7. Relevance of DeSeCo for ALL and future assessments

DeSeCo outlines a path for a common understanding of key competencies and their many-layered reference points (normative and conceptual). It offers a comprehensive frame of reference for advancing research and development activities in a coordinated and collaborative fashion to broaden the range of competencies in future assessments and for planning and implementing a coherent, long-term strategy for assessments and indicators of key competencies among young people and adults.

7.1 Towards a common, coherent international discourse on competence and skill development

Terms such as key or core competencies, and life skills or basic skills enjoy much popularity in social sciences and education policy. Often they are used interchangeably or in a vague sense. By defining explicitly the meaning and nature of competence and key competence, DeSeCo provides solid theory-grounded foundations for a common understanding of desired education and learning outcomes in terms of competencies.

The skills and abilities subsumed under the notion of "life skills" used in the ALL framework are an integral part of the psychosocial prerequisites needed to cope with important demands in life and, thus, are consistent with DeSeCo's conceptualization of key competencies. Yet the notion of "life skills" as such seems rather problematic lacking rigor and consistency in public discourse and sometimes also in specialized literature.

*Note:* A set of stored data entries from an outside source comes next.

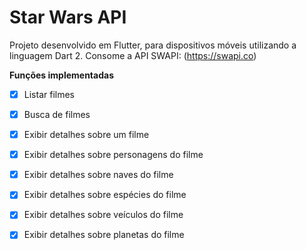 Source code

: # Star Wars API

Projeto desenvolvido em Flutter, para dispositivos móveis utilizando a linguagem Dart 2.
Consome a API SWAPI: (https://swapi.co)


**Funções implementadas**

 - [x] Listar filmes
 - [x] Busca de filmes
 - [x] Exibir detalhes sobre um filme
 - [x] Exibir detalhes sobre personagens do filme
 - [x] Exibir detalhes sobre naves do filme
 - [x] Exibir detalhes sobre espécies do filme
 - [x] Exibir detalhes sobre veículos do filme
 - [x] Exibir detalhes sobre planetas do filme

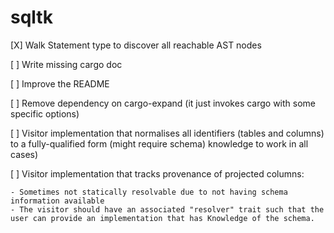 # sqltk

[X] Walk Statement type to discover all reachable AST nodes

[ ] Write missing cargo doc

[ ] Improve the README

[ ] Remove dependency on cargo-expand (it just invokes cargo with some specific options)

[ ] Visitor implementation that normalises all identifiers (tables and columns) to a fully-qualified form (might    require schema) knowledge to work in all cases)

[ ] Visitor implementation that tracks provenance of projected columns:

    - Sometimes not statically resolvable due to not having schema information available
    - The visitor should have an associated "resolver" trait such that the user can provide an implementation that has Knowledge of the schema. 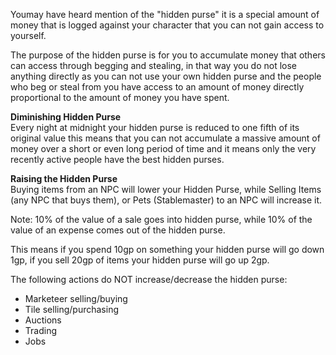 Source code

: ---
---
Youmay have heard mention of the "hidden purse" it is a special amount of money that is logged against your character that you can not gain access to yourself.

The purpose of the hidden purse is for you to accumulate money that others can access through begging and stealing, in that way you do not lose anything directly as you can not use your own hidden purse and the people who beg or steal from you have access to an amount of money directly proportional to the amount of money you have spent.

**Diminishing Hidden Purse**  
Every night at midnight your hidden purse is reduced to one fifth of its original value this means that you can not accumulate a massive amount of money over a short or even long period of time and it means only the very recently active people have the best hidden purses.

**Raising the Hidden Purse**  
Buying items from an NPC will lower your Hidden Purse, while Selling Items (any NPC that buys them), or Pets (Stablemaster) to an NPC will increase it.

Note: 10% of the value of a sale goes into hidden purse, while 10% of the value of an expense comes out of the hidden purse.

This means if you spend 10gp on something your hidden purse will go down 1gp, if you sell 20gp of items your hidden purse will go up 2gp.

The following actions do NOT increase/decrease the hidden purse:

*   Marketeer selling/buying
*   Tile selling/purchasing
*   Auctions
*   Trading
*   Jobs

DeSeCo's framework, including the concept of key competence, thus offers a useful basis for situating the results from ALL in a broad, internationally consolidated, normative and conceptual context. In turn, by providing relevant empirical evidence on how investing in key competencies can benefit to both individuals and societies, ALL underpins empirically, for instance, the policy discourse of OECD's education ministers on "Investing in competencies for all" (OECD, 2001).

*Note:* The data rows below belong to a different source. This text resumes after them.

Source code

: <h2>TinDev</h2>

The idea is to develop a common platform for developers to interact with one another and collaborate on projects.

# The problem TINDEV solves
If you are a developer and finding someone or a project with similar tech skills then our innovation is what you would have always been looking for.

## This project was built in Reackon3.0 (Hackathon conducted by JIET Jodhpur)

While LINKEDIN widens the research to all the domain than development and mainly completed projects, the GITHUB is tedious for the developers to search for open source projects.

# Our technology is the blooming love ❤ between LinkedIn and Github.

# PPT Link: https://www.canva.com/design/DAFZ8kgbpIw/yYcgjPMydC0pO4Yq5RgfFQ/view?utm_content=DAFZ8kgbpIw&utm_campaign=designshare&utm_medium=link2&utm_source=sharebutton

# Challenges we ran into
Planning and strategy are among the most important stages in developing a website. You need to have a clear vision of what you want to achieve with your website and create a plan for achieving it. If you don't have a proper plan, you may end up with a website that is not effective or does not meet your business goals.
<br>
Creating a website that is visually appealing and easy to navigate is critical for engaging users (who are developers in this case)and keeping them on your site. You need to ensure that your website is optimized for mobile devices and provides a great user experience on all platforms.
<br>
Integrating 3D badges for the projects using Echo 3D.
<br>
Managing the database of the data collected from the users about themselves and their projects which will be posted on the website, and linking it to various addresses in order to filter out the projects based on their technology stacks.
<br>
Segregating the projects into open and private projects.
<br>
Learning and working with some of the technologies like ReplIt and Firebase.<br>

7.2 Situating assessment frameworks and empirical results in a broader conceptual context

Assessments, in particular international assessments, have important policy implications. Situating current domain-specific frameworks and measures of education and learning outcomes in a general frame of reference such as the one constructed in DeSeCo (see figure 1) is a way to recognize the value, but also the limitations, of large-scale studies such as TIMSS, IALS, PISA, and ALL. It allows, when interpreting the results and formulating policy strategy, to take into account the complexity of the topic and to explain the results from different perspectives. The analytic power will increase by addressing not only the competencies or the components as such, but also considering the various factors behind the definition of key competencies: the characteristics of the demands, the linkage to desired outcomes in terms of a successful life and a wellfunctioning society, and socio-economic and cultural factors.